With its state-of-the-art production facilities spanning approximately 38,000 sq. ft. that rest on 95 acres of land in Southern Ontario, Peace represents a significant boon to production capacity and expansion potential for PharmaCan. Once fully operational, the existing facilities will be capable of producing 3,000 kg annually. Peace, a pioneer in Canada's Marihuana for Medical Purposes Regulations (the "MMPR"), was the first non-incumbent applicant licensed to produce and sell medical cannabis in Canada and the first company granted a cannabis extracts sales license.

"We are beyond thrilled about the significant turning point this acquisition represents for the Company," said PharmaCan board member, Jason Adler. "This transaction reflects the rebirth of two pioneering cannabis enterprises. Peace will bring its cultivation expertise and strong brand and ethos to the table, while PharmaCan's new leadership will provide the vision, professional talent and resources necessary to capitalize on its extraordinary foundation. Peace's unmatched dedication to the integrity of their production standards and their mission to serve with care and compassion is reflective of our sense of purpose. We plan to build a company that will benefit the well-being of countless Canadians as well as the Company's shareholders, employees, neighbors and others who are making this phenomenal turn-around possible."

The Company currently owns 100% of licensed producer In The Zone Produce Ltd. ("ITZ"), which operates a newly renovated production facility located on 14 acres in British Columbia.

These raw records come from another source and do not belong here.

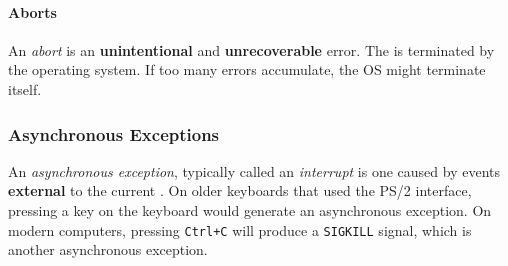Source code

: \paragraph{Aborts}\label{par:Aborts}
\begin{definition}[Abort]\label{def:Abort}
  An \emph{abort} is an \textbf{unintentional} and \textbf{unrecoverable} error.
  The  is terminated by the operating system.
  If too many errors accumulate, the OS might terminate itself.
\end{definition}

\subsubsection{Asynchronous Exceptions}\label{subsubsec:Asynchronous_Exceptions}
\begin{definition}\label{def:Asynchronous_Exception}
  An \emph{asynchronous exception}, typically called an \emph{interrupt} is one caused by events \textbf{external} to the current .
  On older keyboards that used the PS/2 interface, pressing a key on the keyboard would generate an asynchronous exception.
  On modern computers, pressing \texttt{Ctrl+C} will produce a \texttt{SIGKILL} signal, which is another asynchronous exception.
\end{definition}


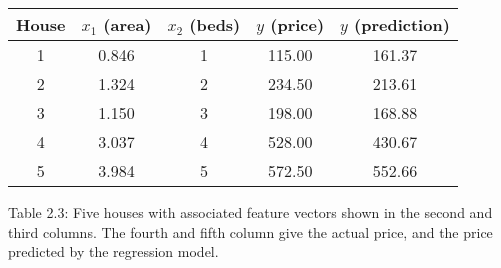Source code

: \begin{table}
\begin{tabular}{c c c c c} \hline \hline House & \(x_{1}\) (area) & \(x_{2}\) (beds) & \(y\) (price) & \(\hat{y}\) (prediction) \\ \hline
1 & 0.846 & 1 & 115.00 & 161.37 \\
2 & 1.324 & 2 & 234.50 & 213.61 \\
3 & 1.150 & 3 & 198.00 & 168.88 \\
4 & 3.037 & 4 & 528.00 & 430.67 \\
5 & 3.984 & 5 & 572.50 & 552.66 \\ \hline \hline \end{tabular}
\end{table}
Table 2.3: Five houses with associated feature vectors shown in the second and third columns. The fourth and fifth column give the actual price, and the price predicted by the regression model.

 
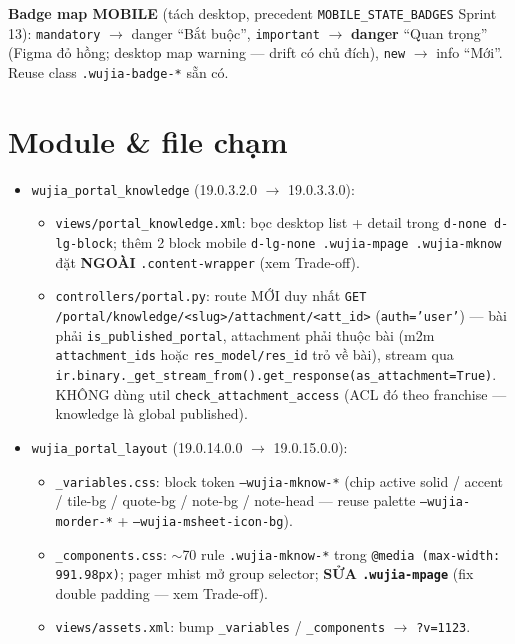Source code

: \textbf{Badge map MOBILE} (tách desktop, precedent \texttt{MOBILE\_STATE\_BADGES}
Sprint 13): \texttt{mandatory} \(\rightarrow\) danger ``Bắt buộc'',
\texttt{important} \(\rightarrow\) \textbf{danger} ``Quan trọng'' (Figma đỏ hồng;
desktop map warning --- drift có chủ đích), \texttt{new} \(\rightarrow\) info ``Mới''.
Reuse class \texttt{.wujia-badge-*} sẵn có.

\section{Module \& file chạm}

\begin{itemize}
  \item \texttt{wujia\_portal\_knowledge} (19.0.3.2.0 \(\rightarrow\) 19.0.3.3.0):
    \begin{itemize}
      \item \texttt{views/portal\_knowledge.xml}: bọc desktop list + detail trong
            \texttt{d-none d-lg-block}; thêm 2 block mobile \texttt{d-lg-none
            .wujia-mpage .wujia-mknow} đặt \textbf{NGOÀI} \texttt{.content-wrapper}
            (xem Trade-off).
      \item \texttt{controllers/portal.py}: route MỚI duy nhất
            \texttt{GET /portal/knowledge/<slug>/attachment/<att\_id>}
            (\texttt{auth='user'}) --- bài phải \texttt{is\_published\_portal},
            attachment phải thuộc bài (m2m \texttt{attachment\_ids} hoặc
            \texttt{res\_model/res\_id} trỏ về bài), stream qua
            \texttt{ir.binary.\_get\_stream\_from().get\_response(as\_attachment=True)}.
            KHÔNG dùng util \texttt{check\_attachment\_access} (ACL đó theo franchise
            --- knowledge là global published).
    \end{itemize}
  \item \texttt{wujia\_portal\_layout} (19.0.14.0.0 \(\rightarrow\) 19.0.15.0.0):
    \begin{itemize}
      \item \texttt{\_variables.css}: block token \texttt{--wujia-mknow-*} (chip
            active solid / accent / tile-bg / quote-bg / note-bg / note-head ---
            reuse palette \texttt{--wujia-morder-*} + \texttt{--wujia-msheet-icon-bg}).
      \item \texttt{\_components.css}: \(\sim\)70 rule \texttt{.wujia-mknow-*} trong
            \texttt{@media (max-width: 991.98px)}; pager mhist mở group selector;
            \textbf{SỬA \texttt{.wujia-mpage}} (fix double padding --- xem Trade-off).
      \item \texttt{views/assets.xml}: bump \texttt{\_variables} / \texttt{\_components}
            \(\rightarrow\) \texttt{?v=1123}.
    \end{itemize}
\end{itemize}

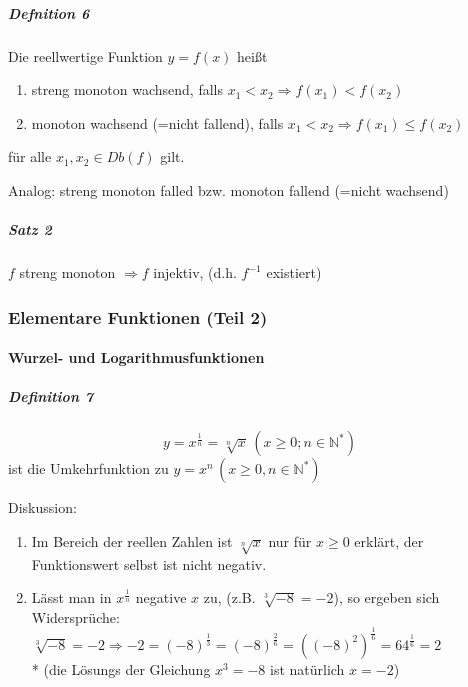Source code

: \documentclass[a4paper]{scrartcl}
\begin{document}
\subparagraph{Defnition 6} Die reellwertige Funktion $y=f(x)$ heißt
\begin{enumerate}
\item streng monoton wachsend, falls $x_1 < x_2 \Rightarrow f(x_1) < f(x_2)$
\item monoton wachsend (=nicht fallend), falls $x_1 < x_2 \Rightarrow f(x_1) \leq f(x_2)$
\end{enumerate}
für alle $x_1, x_2 \in Db(f)$ gilt.

Analog: streng monoton falled bzw. monoton fallend (=nicht wachsend)

\subparagraph{Satz 2} $f$ streng monoton $\Rightarrow f$ injektiv, (d.h. $f^{-1}$ existiert)

\subsubsection{Elementare Funktionen (Teil 2)}
\paragraph{Wurzel- und Logarithmusfunktionen}
\subparagraph{Definition 7}
\[ y = x^{\frac{1}{n}} = \sqrt[n]{x} \, (x\geq 0; n \in \mathbb{N}^*)\]
ist die Umkehrfunktion zu $y=x^n \, (x\geq 0, n \in \mathbb{N}^*)$\\

Diskussion:
\begin{enumerate}
\item Im Bereich der reellen Zahlen ist $\sqrt[n]{x}$ nur für $x \geq 0$ erklärt, der Funktionswert selbst ist nicht negativ.
\item Lässt man in $x^{\frac{1}{n}}$ negative $x$ zu, (z.B. $ \sqrt[3]{-8} = -2$), so ergeben sich Widersprüche: $\sqrt[3]{-8}=-2 \Rightarrow -2 = (-8)^{\frac{1}{3}} = (-8)^{\frac{2}{6}}=((-8)^2)^{\frac{1}{6}} = 64^{\frac{1}{6}} = 2$\\* (die Lösungs der Gleichung $x^3 = -8$ ist natürlich $x=-2$)
\end{enumerate}
\end{document}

ITZ's first harvest is near completion, and the Company anticipates requesting a Health Canada inspection for the issuance of a sales license before the end of the summer. Additionally, the Company owns stakes in a number of other companies involved with medical cannabis production, most notably its 21% stake in Whistler Medical Marijuana Corporation, a thriving premium BC licensed producer.

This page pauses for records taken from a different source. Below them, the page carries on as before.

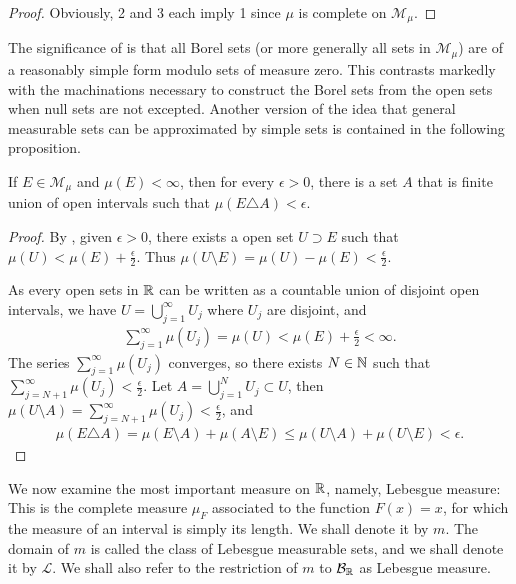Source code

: \begin{proof}
    Obviously, 2 and 3 each imply 1 since $\mu$ is complete on $\mathcal{M}_{\mu}$.
\end{proof}

The significance of is that all Borel sets (or more generally all sets in $\mathcal{M}_{\mu}$) are of a reasonably simple form modulo sets of measure zero. 
This contrasts markedly with the machinations necessary to construct the Borel sets from the open sets when null sets are not excepted.
Another version of the idea that general measurable sets can be approximated by simple sets is contained in the following proposition.

\begin{proposition}
    If $E \in \mathcal{M}_{\mu}$ and $\mu(E) < \infty$, then for every $\epsilon > 0$, there is a set $A$ that is finite union of open intervals such that $\mu(E \triangle A) < \epsilon$.
\end{proposition}

\begin{proof}
    By , given $\epsilon > 0$, there exists a open set $U \supset E$ such that $\mu(U) < \mu(E) + \frac{\epsilon}{2}$.
    Thus $\mu(U \setminus E) = \mu(U) - \mu(E) < \frac{\epsilon}{2}$.

    As every open sets in $\mathbb{R}$ can be written as a countable union of disjoint open intervals, we have $U = \bigcup_{j=1}^{\infty} U_j$ where $U_j$ are disjoint, and 
    \begin{align}
        \sum_{j=1}^{\infty} \mu(U_j) = \mu(U) < \mu(E) + \frac{\epsilon}{2} < \infty.
    \end{align}
    The series $\sum_{j=1}^{\infty} \mu(U_j)$ converges, so there exists $N \in \mathbb{N}$ such that $\sum_{j=N+1}^{\infty} \mu(U_j) < \frac{\epsilon}{2}$.
    Let $A = \bigcup_{j=1}^{N} U_j \subset U$, then $\mu(U \setminus A) = \sum_{j=N+1}^{\infty} \mu(U_j) < \frac{\epsilon}{2}$, and
    \begin{align}
        \mu(E \triangle A) = \mu(E \setminus A) + \mu(A \setminus E) \le \mu(U \setminus A) + \mu(U \setminus E) < \epsilon.
    \end{align}
\end{proof}

We now examine the most important measure on $\mathbb{R}$, namely, Lebesgue measure: 
This is the complete measure $\mu_F$ associated to the function $F(x) = x$, for which the measure of an interval is simply its length. 
We shall denote it by $m$. 
The domain of $m$ is called the class of Lebesgue measurable sets, and we shall denote it by $\mathcal{L}$. 
We shall also refer to the restriction of $m$ to $\mathcal{B}_{\mathbb{R}}$ as Lebesgue measure.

"This acquisition marks a significant step in the transformation of the Company," said Mike Gorenstein, CEO of PharmaCan. "PharmaCan will become the first bi-coastal cannabis portfolio in the Canadian market and an industry leader in product quality, compliance and scalability. This is an exciting new chapter for PharmaCan, which will be rebranded to reflect the new senior leadership team's vision and direction for the Company. We believe the MMPR program is the gold standard globally with respect to regulatory framework and quality, and we plan to leverage our position as an industry leader to scale into international markets. This is only the first step. It's going to be an exciting summer. Stay tuned… "

PharmaCan is represented by SkyLaw Professional Corporation in connection with the acquisition, Peace is represented by Goodmans LLP and The Barnes Family Trust is represented by Dentons Canada LLP.

Private Placement Financing

The Company expects to issue up to 42,857,143 common shares at a price of $0.35 per share for total gross proceeds of up to $15,000,000 in a non-brokered private placement.

Proceeds from the private placement will be used to finance the acquisition of Peace and for general corporate purposes. The private placement is integral to the acquisition of Peace and therefore the Company expects to rely on the 'part and parcel pricing' exemption allowed by the TSX Venture Exchange.

Approvals

The acquisition and private placement are subject to certain conditions, including receipt of all necessary consents and regulatory approvals, including the approval of the TSX Venture Exchange. All securities issued under the private placement will be subject to a hold period of four months from the date of issuance of the securities.

About PharmaCan Capital

PharmaCan Capital Corp. owns interests in five companies licensed, and three companies seeking a license, to produce medical marijuana pursuant to Canada's MMPR. PharmaCan is focused on building iconic brands with a culture focused on providing patients with compassionate, personalized care.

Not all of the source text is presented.